* _YOUR OBJECTIVE_:
If a line below contains "Special", count it; then state how many such lines there are, and nothing else.
++++++
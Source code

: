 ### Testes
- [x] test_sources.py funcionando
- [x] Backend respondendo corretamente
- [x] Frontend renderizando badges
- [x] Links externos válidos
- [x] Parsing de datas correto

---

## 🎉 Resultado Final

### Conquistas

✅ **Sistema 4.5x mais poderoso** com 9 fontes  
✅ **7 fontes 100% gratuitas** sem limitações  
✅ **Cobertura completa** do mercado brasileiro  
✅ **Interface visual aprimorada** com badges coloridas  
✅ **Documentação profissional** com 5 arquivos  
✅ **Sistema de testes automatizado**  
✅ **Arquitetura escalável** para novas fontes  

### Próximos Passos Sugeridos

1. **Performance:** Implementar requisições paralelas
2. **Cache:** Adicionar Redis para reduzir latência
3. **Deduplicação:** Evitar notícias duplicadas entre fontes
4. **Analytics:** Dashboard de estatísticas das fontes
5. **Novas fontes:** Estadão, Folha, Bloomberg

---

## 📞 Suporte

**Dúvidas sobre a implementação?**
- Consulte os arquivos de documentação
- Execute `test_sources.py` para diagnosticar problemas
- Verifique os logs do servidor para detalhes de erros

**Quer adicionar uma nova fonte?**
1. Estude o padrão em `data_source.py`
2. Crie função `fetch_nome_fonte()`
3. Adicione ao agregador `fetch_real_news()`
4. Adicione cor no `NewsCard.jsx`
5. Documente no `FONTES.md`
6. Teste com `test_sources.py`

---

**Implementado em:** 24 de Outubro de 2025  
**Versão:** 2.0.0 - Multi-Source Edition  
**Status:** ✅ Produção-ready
++++++
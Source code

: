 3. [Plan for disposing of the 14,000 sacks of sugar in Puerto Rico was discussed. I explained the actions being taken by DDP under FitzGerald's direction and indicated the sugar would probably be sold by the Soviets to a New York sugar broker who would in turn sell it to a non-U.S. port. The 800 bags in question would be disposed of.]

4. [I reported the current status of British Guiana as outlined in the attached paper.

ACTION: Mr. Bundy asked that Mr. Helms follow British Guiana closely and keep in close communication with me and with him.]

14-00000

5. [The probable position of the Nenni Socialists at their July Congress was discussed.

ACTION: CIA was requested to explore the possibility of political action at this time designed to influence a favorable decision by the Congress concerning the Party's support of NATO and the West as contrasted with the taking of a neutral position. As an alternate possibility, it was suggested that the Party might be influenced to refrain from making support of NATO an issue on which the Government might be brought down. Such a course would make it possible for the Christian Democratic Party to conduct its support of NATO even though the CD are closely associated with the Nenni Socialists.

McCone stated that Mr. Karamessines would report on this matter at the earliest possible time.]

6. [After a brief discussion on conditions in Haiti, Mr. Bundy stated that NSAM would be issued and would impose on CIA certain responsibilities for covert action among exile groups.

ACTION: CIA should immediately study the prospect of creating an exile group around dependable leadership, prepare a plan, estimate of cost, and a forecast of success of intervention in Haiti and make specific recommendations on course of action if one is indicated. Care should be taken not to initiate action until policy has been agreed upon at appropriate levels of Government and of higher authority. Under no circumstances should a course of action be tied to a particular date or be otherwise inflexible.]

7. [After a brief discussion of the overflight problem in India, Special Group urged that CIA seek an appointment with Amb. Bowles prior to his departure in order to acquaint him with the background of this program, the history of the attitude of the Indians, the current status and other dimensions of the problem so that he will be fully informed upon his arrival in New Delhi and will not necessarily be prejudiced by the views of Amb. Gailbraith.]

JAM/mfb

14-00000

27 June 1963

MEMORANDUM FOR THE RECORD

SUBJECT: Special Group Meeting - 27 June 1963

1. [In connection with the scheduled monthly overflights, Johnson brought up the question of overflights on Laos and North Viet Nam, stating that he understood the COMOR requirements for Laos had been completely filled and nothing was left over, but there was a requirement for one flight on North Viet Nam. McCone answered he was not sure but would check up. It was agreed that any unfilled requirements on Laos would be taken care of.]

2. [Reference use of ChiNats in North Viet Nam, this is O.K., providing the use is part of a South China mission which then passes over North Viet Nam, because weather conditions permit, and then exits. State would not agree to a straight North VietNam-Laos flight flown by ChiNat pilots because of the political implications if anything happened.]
++++++
* _EXERCISE SOLUTION_:
2